Я же старый Скопин искала в музейных запасниках. За каждой работой буквально охотилась. В результате собрался богатейший материал. А на сегодняшний день ситуация такая, что книг практически нет. И мастера, в большинстве своем, лепят так, как считают нужным, практически не зная традиций. Когда я приехала в Скопин в 1983 году, все было именно так. Тогда промысел ушел так далеко от своих корней! Недавно открыли музей гончарства, но работ старого фигурного Скопина там практически нет. Поэтому очень хочется сделать такую коллекцию. Материал – интереснейший: линии старого Скопина настолько сложные, вариантов так много, что поражаешься безграничной фантазии мастеров. Это культурный пласт, не знать или потерять который просто грешно.
Судьба поневоле
– Чем так привлекла скопинская керамика? Судьбу решило распределение?
– Да, это не мой родной город. Попала я туда после Абрамцевского художественно-промышленного училища. Скопин я тогда не любила, народное искусство уважала, но на расстоянии. Была очень современным художником, амбициозным и со своими планами. Приехав в Скопин, я и не думала оставаться. Но в «Строгановке», куда я приехала поступать, меня даже смотреть не стали, сказав возвращаться через три года. Это был тот период, когда к распределению относились очень строго. Так я и вернулась в Скопин. С букетом васильков и ромашек, которые мне друг подарил на вокзале, и обиженная на весь свет.
– И что же такого произошло, что заставило вас переменить отношение?
– У меня была настоящая депрессия, от которой я спасалась, почему-то, Ремарком. Признаюсь, уже была готова перераспределиться. Но потихоньку, помыкавшись-подергавшись, стала устраиваться. Начала работать, а материал-то увлекает! Дали общежитие, дали должность художника. «Ну ладно, – сказала я сама себе. – Тогда разберемся что же такое Скопин!» И я начала затачивать мозги. Дела на промысле обстояли тогда печально: все одного размера, верх – коричневый, низ – зеленый, все одинаково блестящее, одинаково навороченное, литейные сосуды, причем миллионными тиражами. …Станок был один на всех, и в свободное время по очереди что-то ваяли. Но когда я в запасниках Рязанского художественного музея увидела настоящий Скопин, то голову закружило сразу! Как было жалко, что многое потеряно! И я методично занялась возрождением старых традиций.

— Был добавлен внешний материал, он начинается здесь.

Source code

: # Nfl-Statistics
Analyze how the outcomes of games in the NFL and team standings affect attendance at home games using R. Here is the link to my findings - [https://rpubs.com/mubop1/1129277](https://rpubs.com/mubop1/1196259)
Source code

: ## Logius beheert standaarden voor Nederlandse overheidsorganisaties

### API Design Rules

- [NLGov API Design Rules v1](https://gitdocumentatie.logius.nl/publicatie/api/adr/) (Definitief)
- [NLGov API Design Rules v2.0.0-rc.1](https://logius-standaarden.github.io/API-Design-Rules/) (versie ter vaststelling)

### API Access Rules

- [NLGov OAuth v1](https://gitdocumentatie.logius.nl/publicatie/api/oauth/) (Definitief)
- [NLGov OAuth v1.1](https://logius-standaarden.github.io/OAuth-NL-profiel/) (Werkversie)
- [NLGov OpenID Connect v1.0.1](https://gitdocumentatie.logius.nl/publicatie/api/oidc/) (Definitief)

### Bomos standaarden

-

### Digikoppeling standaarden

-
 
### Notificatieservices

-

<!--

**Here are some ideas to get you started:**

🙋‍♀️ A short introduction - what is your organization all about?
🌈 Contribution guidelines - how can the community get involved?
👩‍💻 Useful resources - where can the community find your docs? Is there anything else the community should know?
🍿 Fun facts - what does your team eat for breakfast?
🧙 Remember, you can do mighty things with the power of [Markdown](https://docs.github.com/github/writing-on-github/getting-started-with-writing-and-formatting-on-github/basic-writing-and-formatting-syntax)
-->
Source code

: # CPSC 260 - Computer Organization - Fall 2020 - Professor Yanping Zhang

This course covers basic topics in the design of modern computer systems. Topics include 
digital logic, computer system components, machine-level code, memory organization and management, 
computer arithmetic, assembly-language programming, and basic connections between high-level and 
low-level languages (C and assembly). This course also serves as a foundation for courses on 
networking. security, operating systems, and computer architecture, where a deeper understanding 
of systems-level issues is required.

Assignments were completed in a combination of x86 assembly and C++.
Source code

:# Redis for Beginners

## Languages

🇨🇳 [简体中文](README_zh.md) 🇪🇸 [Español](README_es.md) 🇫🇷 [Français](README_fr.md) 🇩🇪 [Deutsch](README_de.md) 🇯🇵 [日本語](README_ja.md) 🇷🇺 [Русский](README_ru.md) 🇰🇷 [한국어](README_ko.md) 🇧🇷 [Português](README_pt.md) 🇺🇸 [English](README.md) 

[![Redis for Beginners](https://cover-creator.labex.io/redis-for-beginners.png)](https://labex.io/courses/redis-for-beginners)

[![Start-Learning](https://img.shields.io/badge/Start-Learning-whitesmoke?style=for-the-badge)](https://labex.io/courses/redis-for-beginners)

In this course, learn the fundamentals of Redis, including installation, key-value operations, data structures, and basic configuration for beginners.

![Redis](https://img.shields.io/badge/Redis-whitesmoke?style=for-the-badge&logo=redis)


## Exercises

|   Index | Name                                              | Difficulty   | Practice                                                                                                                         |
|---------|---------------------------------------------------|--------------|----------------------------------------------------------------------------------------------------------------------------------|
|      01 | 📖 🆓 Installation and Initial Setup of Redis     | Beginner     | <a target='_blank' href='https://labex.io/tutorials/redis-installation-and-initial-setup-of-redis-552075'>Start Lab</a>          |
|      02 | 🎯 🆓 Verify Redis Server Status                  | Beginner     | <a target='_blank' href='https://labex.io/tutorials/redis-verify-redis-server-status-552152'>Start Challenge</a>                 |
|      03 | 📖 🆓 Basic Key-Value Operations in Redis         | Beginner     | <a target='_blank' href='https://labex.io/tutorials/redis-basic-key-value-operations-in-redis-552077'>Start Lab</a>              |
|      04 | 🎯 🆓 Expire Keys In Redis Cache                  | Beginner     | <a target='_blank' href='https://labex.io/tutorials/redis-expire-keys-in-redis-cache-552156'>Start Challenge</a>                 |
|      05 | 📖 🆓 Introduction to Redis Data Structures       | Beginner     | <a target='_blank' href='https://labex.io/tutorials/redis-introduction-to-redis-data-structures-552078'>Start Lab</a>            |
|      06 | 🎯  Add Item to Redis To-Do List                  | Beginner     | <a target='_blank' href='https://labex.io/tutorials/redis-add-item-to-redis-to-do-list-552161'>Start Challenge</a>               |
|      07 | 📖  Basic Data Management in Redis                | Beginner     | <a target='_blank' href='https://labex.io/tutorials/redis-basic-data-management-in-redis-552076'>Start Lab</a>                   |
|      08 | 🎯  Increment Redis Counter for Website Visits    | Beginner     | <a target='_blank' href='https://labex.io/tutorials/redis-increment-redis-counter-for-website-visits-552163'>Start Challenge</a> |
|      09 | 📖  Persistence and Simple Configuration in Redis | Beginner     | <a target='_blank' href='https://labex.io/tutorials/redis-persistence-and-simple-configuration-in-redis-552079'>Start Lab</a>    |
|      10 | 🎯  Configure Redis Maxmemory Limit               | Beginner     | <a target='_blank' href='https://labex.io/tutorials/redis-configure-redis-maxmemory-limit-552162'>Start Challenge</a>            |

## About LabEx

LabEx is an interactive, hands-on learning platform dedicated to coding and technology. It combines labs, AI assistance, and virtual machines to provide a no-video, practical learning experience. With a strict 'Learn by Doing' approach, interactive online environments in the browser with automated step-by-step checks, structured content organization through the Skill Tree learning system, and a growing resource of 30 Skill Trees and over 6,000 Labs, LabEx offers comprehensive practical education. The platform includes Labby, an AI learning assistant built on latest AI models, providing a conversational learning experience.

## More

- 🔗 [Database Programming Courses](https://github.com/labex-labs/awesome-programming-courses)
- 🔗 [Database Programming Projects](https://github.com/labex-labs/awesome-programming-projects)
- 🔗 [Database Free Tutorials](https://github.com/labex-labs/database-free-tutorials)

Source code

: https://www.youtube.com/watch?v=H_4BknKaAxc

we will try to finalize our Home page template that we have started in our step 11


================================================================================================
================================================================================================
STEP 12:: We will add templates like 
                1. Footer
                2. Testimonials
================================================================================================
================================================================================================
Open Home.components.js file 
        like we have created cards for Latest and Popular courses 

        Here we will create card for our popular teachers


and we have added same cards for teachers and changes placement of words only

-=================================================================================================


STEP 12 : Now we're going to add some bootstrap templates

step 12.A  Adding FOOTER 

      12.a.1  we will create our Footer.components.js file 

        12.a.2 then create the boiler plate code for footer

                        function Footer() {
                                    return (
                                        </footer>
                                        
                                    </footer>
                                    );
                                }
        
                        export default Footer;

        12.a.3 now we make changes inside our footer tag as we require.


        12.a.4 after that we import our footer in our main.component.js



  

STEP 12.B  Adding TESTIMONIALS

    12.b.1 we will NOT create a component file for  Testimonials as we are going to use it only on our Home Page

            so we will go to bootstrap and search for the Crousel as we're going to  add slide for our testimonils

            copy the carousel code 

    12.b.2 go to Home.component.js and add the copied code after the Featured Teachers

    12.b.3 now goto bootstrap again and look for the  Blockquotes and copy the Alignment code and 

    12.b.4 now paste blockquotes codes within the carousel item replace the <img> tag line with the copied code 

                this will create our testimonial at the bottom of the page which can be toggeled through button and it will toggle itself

– Открытия происходят до сих пор?
– Да! Я не знаю, что это был за город, какие соревнования были между мастерами, но они налепили столько! Это какая-то вспышка, протуберанец творческой активности. Скопин ведь до сих пор не изучен. По-моему, искусствоведы в советское время просто боялись за него браться: слишком сложный, эклектичный. Поэтому и исследований по старому Скопину практически нет. Единственный труд «Керамика Скопина», который нам удалось выпустить с Екатериной Хохловой, уже стал библиографической редкостью.
– Но и сейчас ситуация, насколько я знаю, с промыслом не шибко лучше.
– Увы, да, разница в том, что станков теперь не один, а двадцать пять. А если серьезно, то главная ошибка, мне кажется, в том, что народные промыслы пустили по пути производственного развития. От кустарного производства, от артели их направили в свое время в Министерство местной промышленности. Ну а оно требовало продукцию, расширение производства. Но производства чего? Литейных подделок под Скопин. Никакой промысел нельзя раздувать до промышленных масштабов, он должен быть музейно-заповедным и отчасти все-таки на федеральном финансировании. Это культура, на ней надо воспитывать, а зарабатывать этим очень сложно.
– Может быть, более охотно покупали бы функциональные вещи?
– Но мы же не пользуемся сейчас ничем из этого. Однажды я задалась такой целью. Сделала небольшого полкана подруге на день рождения и строго наказала, чтобы пользовалась. Мы тут же за столом налили туда вина и стали из него разливать. Это было нечто! Во-первых, сам процесс «извержения» из полкана вина – зрелище уморительное! И еще, когда вино внутри туда-сюда переливалось, он тяжко вздыхал. Мы обхохотались!
– Очень забавная серия скульптурных штофов «Земляки». Как она родилась?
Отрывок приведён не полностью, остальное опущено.